▸ **DESCRIPTION OF THE TASK**
Word for word, write out all the entries below, omitting every picture.

>>>

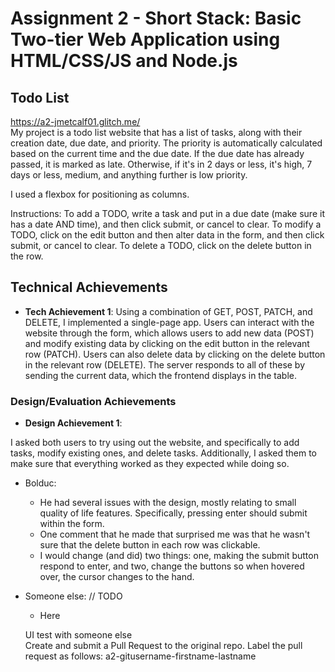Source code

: Assignment 2 - Short Stack: Basic Two-tier Web Application using HTML/CSS/JS and Node.js  
===

## Todo List
https://a2-jmetcalf01.glitch.me/  
My project is a todo list website that has a list of tasks, along with their creation date, due date, and priority. The priority is automatically calculated based on the current time and the due date. If the due date has already passed, it is marked as late. Otherwise, if it's in 2 days or less, it's high, 7 days or less, medium, and anything further is low priority.

I used a flexbox for positioning as columns.

Instructions:
To add a TODO, write a task and put in a due date (make sure it has a date AND time), and then click submit, or cancel to clear.
To modify a TODO, click on the edit button and then alter data in the form, and then click submit, or cancel to clear.
To delete a TODO, click on the delete button in the row.

## Technical Achievements
- **Tech Achievement 1**: Using a combination of GET, POST, PATCH, and DELETE, I implemented a single-page app. Users can interact with the website through the form, which allows users to add new data (POST) and modify existing data by clicking on the edit button in the relevant row (PATCH). Users can also delete data by clicking on the delete button in the relevant row (DELETE). The server responds to all of these by sending the current data, which the frontend displays in the table.

### Design/Evaluation Achievements
- **Design Achievement 1**: 

I asked both users to try using out the website, and specifically to add tasks, modify existing ones, and delete tasks. Additionally, I asked them to make sure that everything worked as they expected while doing so.

  - Bolduc:
    - He had several issues with the design, mostly relating to small quality of life features. Specifically, pressing enter should submit within the form.
    - One comment that he made that surprised me was that he wasn't sure that the delete button in each row was clickable.
    - I would change (and did) two things: one, making the submit button respond to enter, and two, change the buttons so when hovered over, the cursor changes to the hand.
  - Someone else: // TODO
    - Here

    UI test with someone else  
    Create and submit a Pull Request to the original repo. Label the pull request as follows: a2-gitusername-firstname-lastname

<<<

▸ **WRITTEN ANSWER**
Source code

: Assignment 2 - Short Stack: Basic Two-tier Web Application using HTML/CSS/JS and Node.js  
===

## Todo List
https://a2-jmetcalf01.glitch.me/  
My project is a todo list website that has a list of tasks, along with their creation date, due date, and priority. The priority is automatically calculated based on the current time and the due date. If the due date has already passed, it is marked as late. Otherwise, if it's in 2 days or less, it's high, 7 days or less, medium, and anything further is low priority.

I used a flexbox for positioning as columns.

Instructions:
To add a TODO, write a task and put in a due date (make sure it has a date AND time), and then click submit, or cancel to clear.
To modify a TODO, click on the edit button and then alter data in the form, and then click submit, or cancel to clear.
To delete a TODO, click on the delete button in the row.

## Technical Achievements
- **Tech Achievement 1**: Using a combination of GET, POST, PATCH, and DELETE, I implemented a single-page app. Users can interact with the website through the form, which allows users to add new data (POST) and modify existing data by clicking on the edit button in the relevant row (PATCH). Users can also delete data by clicking on the delete button in the relevant row (DELETE). The server responds to all of these by sending the current data, which the frontend displays in the table.

### Design/Evaluation Achievements
- **Design Achievement 1**: 

I asked both users to try using out the website, and specifically to add tasks, modify existing ones, and delete tasks. Additionally, I asked them to make sure that everything worked as they expected while doing so.

  - Bolduc:
    - He had several issues with the design, mostly relating to small quality of life features. Specifically, pressing enter should submit within the form.
    - One comment that he made that surprised me was that he wasn't sure that the delete button in each row was clickable.
    - I would change (and did) two things: one, making the submit button respond to enter, and two, change the buttons so when hovered over, the cursor changes to the hand.
  - Someone else: // TODO
    - Here

    UI test with someone else  
    Create and submit a Pull Request to the original repo. Label the pull request as follows: a2-gitusername-firstname-lastname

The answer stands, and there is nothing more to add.